> **Task item**
The lines below must be transcribed exactly as given, with the images removed.

+---+

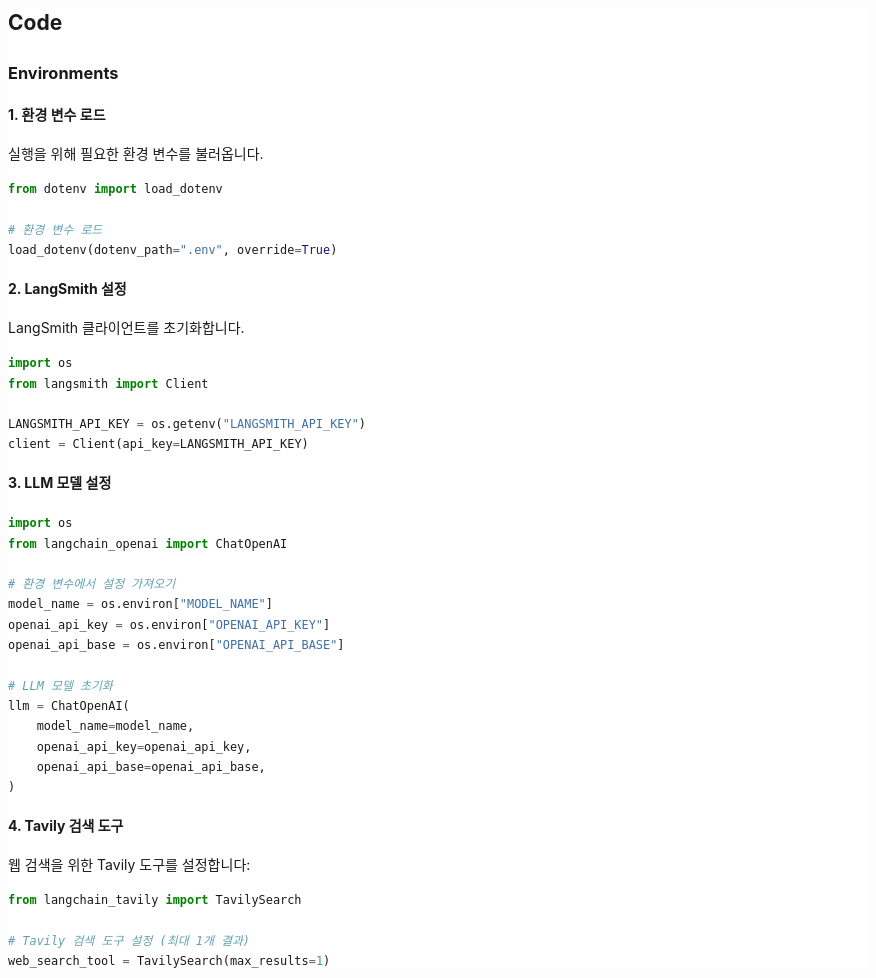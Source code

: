 ## Code

### Environments

#### 1. 환경 변수 로드

실행을 위해 필요한 환경 변수를 불러옵니다.

```python
from dotenv import load_dotenv

# 환경 변수 로드
load_dotenv(dotenv_path=".env", override=True)
```

#### 2. LangSmith 설정

LangSmith 클라이언트를 초기화합니다.

```python
import os
from langsmith import Client

LANGSMITH_API_KEY = os.getenv("LANGSMITH_API_KEY")
client = Client(api_key=LANGSMITH_API_KEY)
```

#### 3. LLM 모델 설정

```python
import os
from langchain_openai import ChatOpenAI

# 환경 변수에서 설정 가져오기
model_name = os.environ["MODEL_NAME"]
openai_api_key = os.environ["OPENAI_API_KEY"]
openai_api_base = os.environ["OPENAI_API_BASE"]

# LLM 모델 초기화
llm = ChatOpenAI(
    model_name=model_name,
    openai_api_key=openai_api_key,
    openai_api_base=openai_api_base,
)
```

#### 4. Tavily 검색 도구

웹 검색을 위한 Tavily 도구를 설정합니다:

```python
from langchain_tavily import TavilySearch

# Tavily 검색 도구 설정 (최대 1개 결과)
web_search_tool = TavilySearch(max_results=1)
```
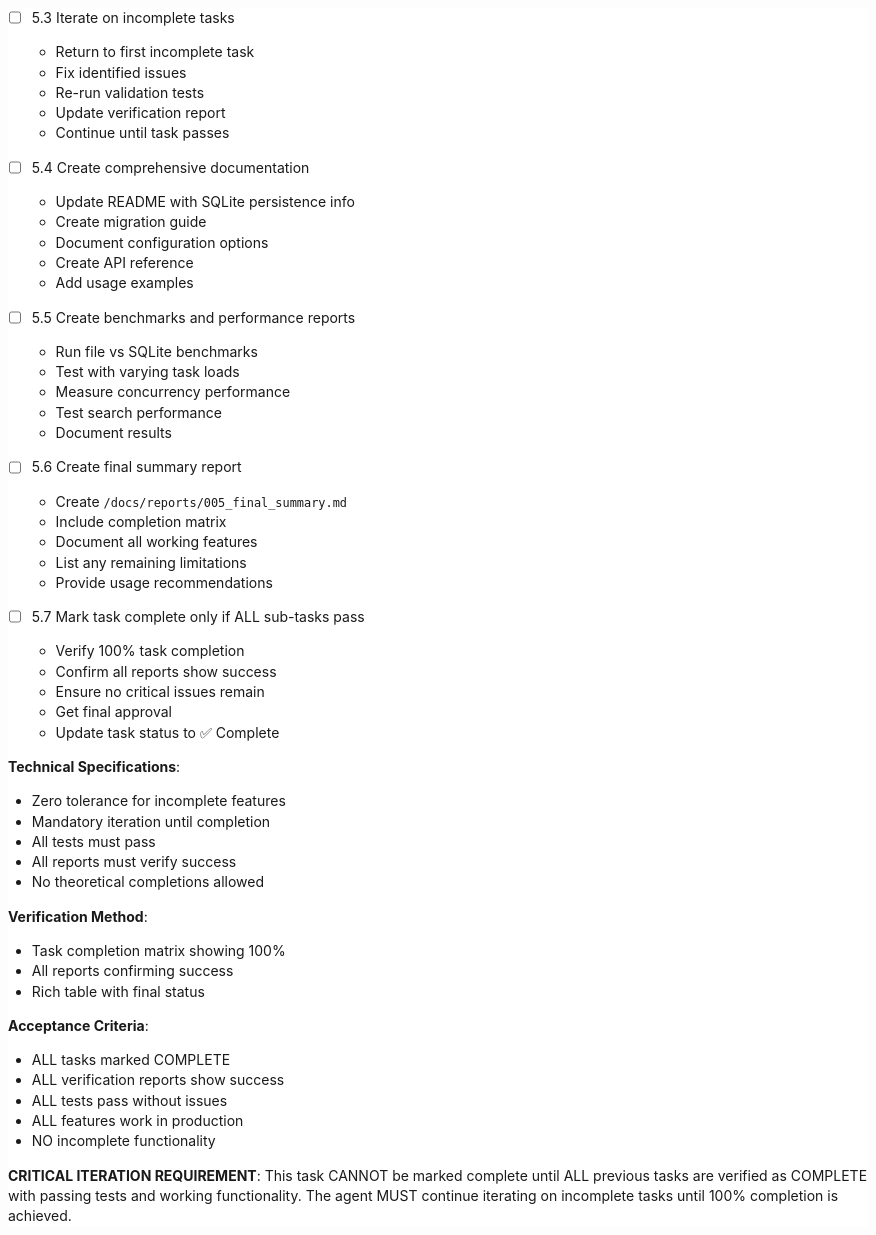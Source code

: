 - [ ] 5.3 Iterate on incomplete tasks
  - Return to first incomplete task
  - Fix identified issues
  - Re-run validation tests
  - Update verification report
  - Continue until task passes

- [ ] 5.4 Create comprehensive documentation
  - Update README with SQLite persistence info
  - Create migration guide
  - Document configuration options
  - Create API reference
  - Add usage examples

- [ ] 5.5 Create benchmarks and performance reports
  - Run file vs SQLite benchmarks
  - Test with varying task loads
  - Measure concurrency performance
  - Test search performance
  - Document results

- [ ] 5.6 Create final summary report
  - Create `/docs/reports/005_final_summary.md`
  - Include completion matrix
  - Document all working features
  - List any remaining limitations
  - Provide usage recommendations

- [ ] 5.7 Mark task complete only if ALL sub-tasks pass
  - Verify 100% task completion
  - Confirm all reports show success
  - Ensure no critical issues remain
  - Get final approval
  - Update task status to ✅ Complete

**Technical Specifications**:
- Zero tolerance for incomplete features
- Mandatory iteration until completion
- All tests must pass
- All reports must verify success
- No theoretical completions allowed

**Verification Method**:
- Task completion matrix showing 100%
- All reports confirming success
- Rich table with final status

**Acceptance Criteria**:
- ALL tasks marked COMPLETE
- ALL verification reports show success
- ALL tests pass without issues
- ALL features work in production
- NO incomplete functionality

**CRITICAL ITERATION REQUIREMENT**:
This task CANNOT be marked complete until ALL previous tasks are verified as COMPLETE with passing tests and working functionality. The agent MUST continue iterating on incomplete tasks until 100% completion is achieved.
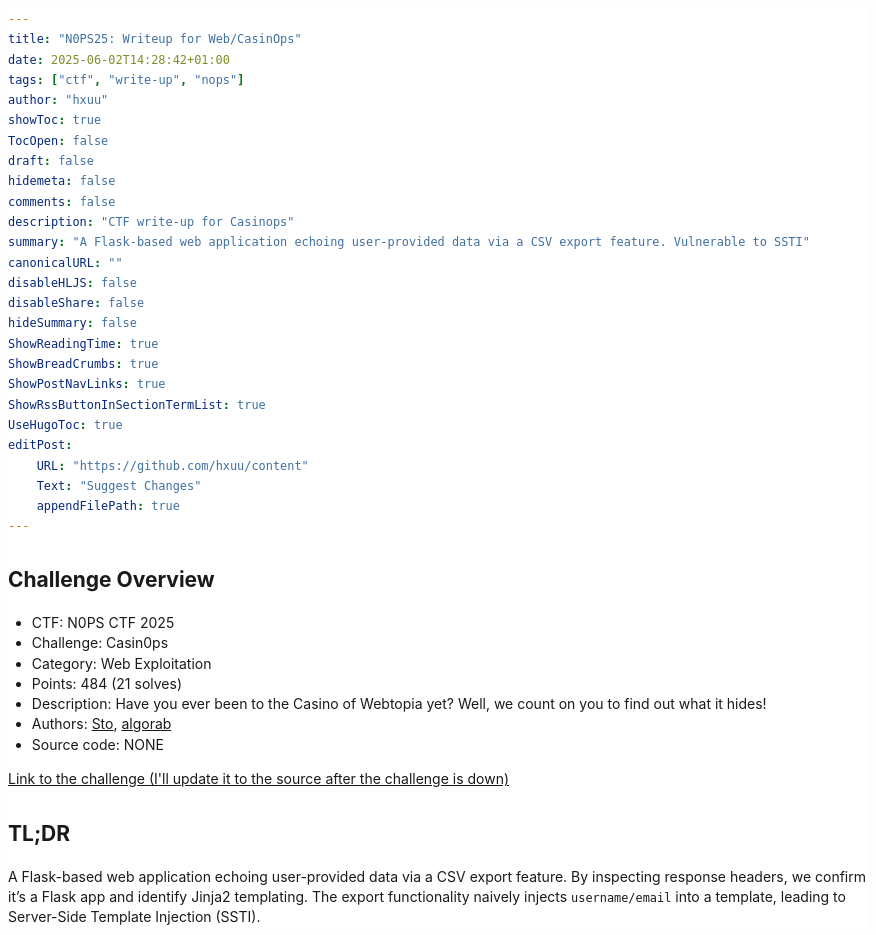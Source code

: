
 ```yaml
---
title: "N0PS25: Writeup for Web/CasinOps"
date: 2025-06-02T14:28:42+01:00
tags: ["ctf", "write-up", "nops"]
author: "hxuu"
showToc: true
TocOpen: false
draft: false
hidemeta: false
comments: false
description: "CTF write-up for Casinops"
summary: "A Flask-based web application echoing user-provided data via a CSV export feature. Vulnerable to SSTI"
canonicalURL: ""
disableHLJS: false
disableShare: false
hideSummary: false
ShowReadingTime: true
ShowBreadCrumbs: true
ShowPostNavLinks: true
ShowRssButtonInSectionTermList: true
UseHugoToc: true
editPost:
    URL: "https://github.com/hxuu/content"
    Text: "Suggest Changes"
    appendFilePath: true
---
```



## Challenge Overview

* CTF: N0PS CTF 2025
* Challenge: Casin0ps
* Category: Web Exploitation
* Points: 484 (21 solves)
* Description: Have you ever been to the Casino of Webtopia yet? Well, we count on you to find out what it hides!
* Authors: [Sto](https://linktr.ee/yourssto), [algorab](https://algorab.fr/me)
* Source code: NONE

[Link to the challenge (I'll update it to the source after the challenge is down)](https://github.com/N0PSctf/N0PSctf-2025/tree/main/web/casino)

## TL;DR

A Flask-based web application echoing user-provided data via a CSV export feature.
By inspecting response headers, we confirm it’s a Flask app and identify Jinja2 templating.
The export functionality naively injects `username/email` into a template, leading to Server-Side Template Injection (SSTI).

+---+

> **Response**
Source code

: ## Code

### Environments

#### 1. 환경 변수 로드

실행을 위해 필요한 환경 변수를 불러옵니다.

```python
from dotenv import load_dotenv

# 환경 변수 로드
load_dotenv(dotenv_path=".env", override=True)
```

#### 2. LangSmith 설정

LangSmith 클라이언트를 초기화합니다.

```python
import os
from langsmith import Client

LANGSMITH_API_KEY = os.getenv("LANGSMITH_API_KEY")
client = Client(api_key=LANGSMITH_API_KEY)
```

#### 3. LLM 모델 설정

```python
import os
from langchain_openai import ChatOpenAI

# 환경 변수에서 설정 가져오기
model_name = os.environ["MODEL_NAME"]
openai_api_key = os.environ["OPENAI_API_KEY"]
openai_api_base = os.environ["OPENAI_API_BASE"]

# LLM 모델 초기화
llm = ChatOpenAI(
    model_name=model_name,
    openai_api_key=openai_api_key,
    openai_api_base=openai_api_base,
)
```

#### 4. Tavily 검색 도구

웹 검색을 위한 Tavily 도구를 설정합니다:

```python
from langchain_tavily import TavilySearch

# Tavily 검색 도구 설정 (최대 1개 결과)
web_search_tool = TavilySearch(max_results=1)
```
Source code

: - [ ] 5.3 Iterate on incomplete tasks
  - Return to first incomplete task
  - Fix identified issues
  - Re-run validation tests
  - Update verification report
  - Continue until task passes

- [ ] 5.4 Create comprehensive documentation
  - Update README with SQLite persistence info
  - Create migration guide
  - Document configuration options
  - Create API reference
  - Add usage examples

- [ ] 5.5 Create benchmarks and performance reports
  - Run file vs SQLite benchmarks
  - Test with varying task loads
  - Measure concurrency performance
  - Test search performance
  - Document results

- [ ] 5.6 Create final summary report
  - Create `/docs/reports/005_final_summary.md`
  - Include completion matrix
  - Document all working features
  - List any remaining limitations
  - Provide usage recommendations

- [ ] 5.7 Mark task complete only if ALL sub-tasks pass
  - Verify 100% task completion
  - Confirm all reports show success
  - Ensure no critical issues remain
  - Get final approval
  - Update task status to ✅ Complete

**Technical Specifications**:
- Zero tolerance for incomplete features
- Mandatory iteration until completion
- All tests must pass
- All reports must verify success
- No theoretical completions allowed

**Verification Method**:
- Task completion matrix showing 100%
- All reports confirming success
- Rich table with final status

**Acceptance Criteria**:
- ALL tasks marked COMPLETE
- ALL verification reports show success
- ALL tests pass without issues
- ALL features work in production
- NO incomplete functionality

**CRITICAL ITERATION REQUIREMENT**:
This task CANNOT be marked complete until ALL previous tasks are verified as COMPLETE with passing tests and working functionality. The agent MUST continue iterating on incomplete tasks until 100% completion is achieved.
Source code

:
 ```yaml
---
title: "N0PS25: Writeup for Web/CasinOps"
date: 2025-06-02T14:28:42+01:00
tags: ["ctf", "write-up", "nops"]
author: "hxuu"
showToc: true
TocOpen: false
draft: false
hidemeta: false
comments: false
description: "CTF write-up for Casinops"
summary: "A Flask-based web application echoing user-provided data via a CSV export feature. Vulnerable to SSTI"
canonicalURL: ""
disableHLJS: false
disableShare: false
hideSummary: false
ShowReadingTime: true
ShowBreadCrumbs: true
ShowPostNavLinks: true
ShowRssButtonInSectionTermList: true
UseHugoToc: true
editPost:
    URL: "https://github.com/hxuu/content"
    Text: "Suggest Changes"
    appendFilePath: true
---
```



## Challenge Overview

* CTF: N0PS CTF 2025
* Challenge: Casin0ps
* Category: Web Exploitation
* Points: 484 (21 solves)
* Description: Have you ever been to the Casino of Webtopia yet? Well, we count on you to find out what it hides!
* Authors: [Sto](https://linktr.ee/yourssto), [algorab](https://algorab.fr/me)
* Source code: NONE

[Link to the challenge (I'll update it to the source after the challenge is down)](https://github.com/N0PSctf/N0PSctf-2025/tree/main/web/casino)

## TL;DR

A Flask-based web application echoing user-provided data via a CSV export feature.
By inspecting response headers, we confirm it’s a Flask app and identify Jinja2 templating.
The export functionality naively injects `username/email` into a template, leading to Server-Side Template Injection (SSTI).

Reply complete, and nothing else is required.